It is just a consequence of wanting del^2 = 0

You can do things purely symbolically to arrive at the properties without any simplex "story".
Let d be the operator defined by dv = 1 - vd, d(const)=(const)d.
Applying this to a sequence s=(v0)(v1)...(vn) and then pushing d to the right does what you want.
ds = (something1)[s] + (something2)[s]d
dv = 1-vd
ddv = d(1-vd) = d - (1-vd)d = vdd
dds = sdd
Clearly (something1)^2 = 0,
(something1)(something2) + (something2)(something1) = 0,
(something2)^2 = Id.
call (something1) del

d(v0) = 1 - (v0)d
d(v0)(v1) = (v1) - (v0)d(v1) = (v1) - (v0) + (v0)(v1)d
d(v0)(v1)(v2) = (v1)(v2) - (v0)(v2) + (v0)(v1) - (v0)(v1)(v2)d
Etc.
d(v0)(v1)(v2)...(vn) = del[v0,...,vn] - (-1)^n*(v0)(v1)(v2)...(vn)d

d is very similar to the usual differential operator, D, satisfying Df = f' + fD. The minus sign in d gives a kind of alternating product rule which makes the (del)^2 = 0 work.

Probably not the kind of answer you want but it is what it is.
You can use this to generalize del to get del_k satisfying (del_k)^k = 0 by requiring dv = 1 + v*exp(2*pi*i/k)d.
>>
I need to create a rectangle of X square feet with an aspect ratio of Y. Help a dumb engineer out.
>>
>>16241910
[math]
width := \sqrt{X Y}, height := \sqrt{\frac{X}{Y}}
[/math]

Assuming positive X, Y.
>>
>>16241936
Thanks homie, I’d hire you any day.
>>
>>16241765
what is d? it acts on what and results in what? what is v? what is a sequence?

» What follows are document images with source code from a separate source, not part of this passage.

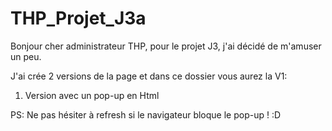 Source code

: # THP_Projet_J3a

Bonjour cher administrateur THP, pour le projet J3, j'ai décidé de m'amuser un peu.

J'ai crée 2 versions de la page et dans ce dossier vous aurez la V1:

1. Version avec un pop-up en Html





PS: Ne pas hésiter à refresh si le navigateur bloque le pop-up ! :D
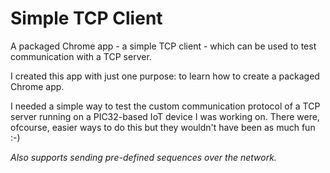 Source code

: # Simple TCP Client
A packaged Chrome app - a simple TCP client - which can be used to test communication with a TCP server.

I created this app with just one purpose: to learn how to create a packaged Chrome app.

I needed a simple way to test the custom communication protocol of a TCP server running on a PIC32-based IoT device I was working on. There were, ofcourse, easier ways to do this but they wouldn't have been as much fun :-)

_Also supports sending pre-defined sequences over the network._
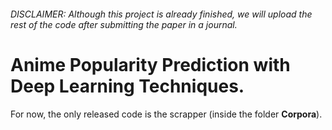 ###### _DISCLAIMER: Although this project is already finished, we will upload the rest of the code after submitting the paper in a journal._

# Anime Popularity Prediction with Deep Learning Techniques.

For now, the only released code is the scrapper (inside the folder **Corpora**).
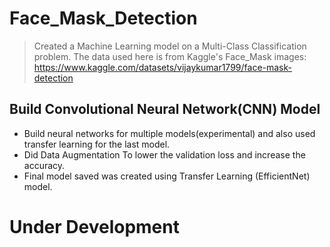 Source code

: # Face_Mask_Detection
> Created a Machine Learning model on a Multi-Class Classification problem. The data used here is from Kaggle's Face_Mask images: https://www.kaggle.com/datasets/vijaykumar1799/face-mask-detection 

## Build Convolutional Neural Network(CNN) Model
* Build neural networks for multiple models(experimental) and also used transfer learning for the last model.
* Did Data Augmentation To lower the validation loss and increase the accuracy.
* Final model saved was created using Transfer Learning (EfficientNet) model.


# Under Development
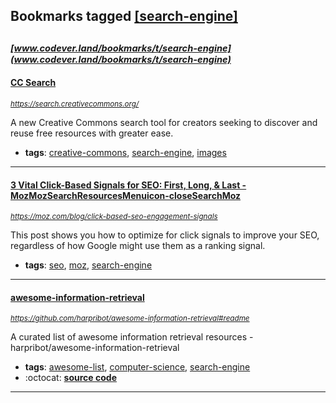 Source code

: ## Bookmarks tagged [[search-engine]](https://www.codever.land/search?q=[search-engine])

_<sup><sup>[www.codever.land/bookmarks/t/search-engine](www.codever.land/bookmarks/t/search-engine)</sup></sup>_
---
#### [CC Search](https://search.creativecommons.org/)
_<sup>https://search.creativecommons.org/</sup>_

A new Creative Commons search tool for creators seeking to discover and reuse free resources with greater ease.
* **tags**: [creative-commons](../tagged/creative-commons.md), [search-engine](../tagged/search-engine.md), [images](../tagged/images.md)
---
#### [3 Vital Click-Based Signals for SEO: First, Long, & Last - MozMozSearchResourcesMenuicon-closeSearchMoz](https://moz.com/blog/click-based-seo-engagement-signals)
_<sup>https://moz.com/blog/click-based-seo-engagement-signals</sup>_

This post shows you how to optimize for click signals to improve your SEO, regardless of how Google might use them as a ranking signal.
* **tags**: [seo](../tagged/seo.md), [moz](../tagged/moz.md), [search-engine](../tagged/search-engine.md)
---
#### [awesome-information-retrieval](https://github.com/harpribot/awesome-information-retrieval#readme)
_<sup>https://github.com/harpribot/awesome-information-retrieval#readme</sup>_

A curated list of awesome information retrieval resources - harpribot/awesome-information-retrieval
* **tags**: [awesome-list](../tagged/awesome-list.md), [computer-science](../tagged/computer-science.md), [search-engine](../tagged/search-engine.md)
* :octocat: **[source code](https://github.com/harpribot/awesome-information-retrieval#readme)**
---
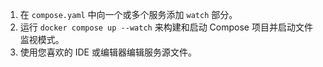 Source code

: 1. 在 `compose.yaml` 中向一个或多个服务添加 `watch` 部分。
2. 运行 `docker compose up --watch` 来构建和启动 Compose 项目并启动文件监视模式。
3. 使用您喜欢的 IDE 或编辑器编辑服务源文件。
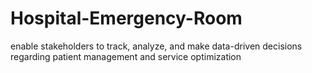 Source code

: # Hospital-Emergency-Room
 enable stakeholders to track, analyze, and make data-driven decisions regarding patient management and service optimization
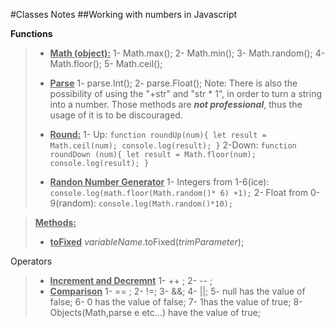 #Classes Notes
##Working with numbers in Javascript 

**Functions**
> *  **<u>Math (object):</U>**
    1- Math.max();
    2- Math.min();
    3- Math.random();
    4- Math.floor();
    5- Math.ceil();
>
>
>*   <u>**Parse**</u>
    1- parse.Int();
    2- parse.Float();
    Note: There is also the possibility of using the "+str" and "str * 1", in order to turn a string into a number. Those methods are ***not professional***, thus the usage of it is to be discouraged.
>* <u>**Round:**</u>
    1- Up:
    `function roundUp(num){
        let result = Math.ceil(num);
        console.log(result);
    }`
    2-Down:
    `function roundDown (num){
        let result = Math.floor(num);
        console.log(result);
    }`
>*   <u>**Randon Number Generator**</U>
    1- Integers from 1-6(ice):
    `console.log(math.floor(Math.random()* 6) +1);` 
    2- Float from 0-9(random):
    `console.log(Math.random()*10);`

><u>**Methods:**</u>
>* <u>**toFixed**</u>
*variableName*.toFixed(*trimParameter*);




Operators 
>*  <u>**Increment and Decremnt**</u>
>   1-  ++ ;
    2- -- ;
>*  <u>**Comparison**</u>
>   1- == ;
>   2- !=;
>   3- &&;
>   4- ||;
>   5- null has the value of false;
>   6- 0 has the value of false;
>   7- 1has the value of true;
>   8- Objects(Math,parse e etc...) have the value of true;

the general setting I'm thinking about is a free abelian group [math]C_n[/math] with a basis a set of n simplices, and then we're interested in obtaining a boundary homomorphism
[math]\partial_n : C_n \to C_{n-1}[/math]

I fail to see how any of what you wrote makes any sense in this context
>>
What are some nice math communities where people study together?
I want to find study groups.
>>
Any anons know of a good youtube series that gets you up to speed on stuff like calculus and matrix/vector multiplication? I'm trying to get into electronics and programming as a hobby and I'm running into shit that I haven't studied since high school.
>>
>>16242071
try khan academy?
>>
>>16242071
Why does it have to be youtube? There's good books for that.
>>
>>16241363
I also back folland.
>>
>>16241953
d acts on the terms v0, v1, ... that are "multiplied" together similar to how the differentiation operator acts on functions.
The monomials you get correspond to your [] terms (assuming the v's don't commute)
For the usual derivative operator,
Df = f'+fD
Dfg = (f'+fD)g = f'g + fg' + fgD
This is how multiplying works for differential operators in the usual sense (evaluation of D remains pending).
The simple rule Df=f'+fD reproduces the product rule.
I used d as modified version of D.
It is basically related to Weyl algebra. You have dx+xd = 1 instead of Dx-xD=1 in the weyl case.
It is a bit different since Weyl algebras have {Di} and {xi} and [Di,xj] = kronecker(i,j), [Di,Dj]=0, [xi,xj]=0
I am only using 1 d and many v where d(vi) + (vi)d = 1 and vi do not commute (technically you could allow the vi to anticommute for your case).
Just think of d as acting on the term (v0)...(vn) where the decision branches for each factor that is encountered by d from the left.
For dv = 1 - vd, think of the the 1 as the action of removing v and the -vd as skipping past v and picking up a factor of (-1).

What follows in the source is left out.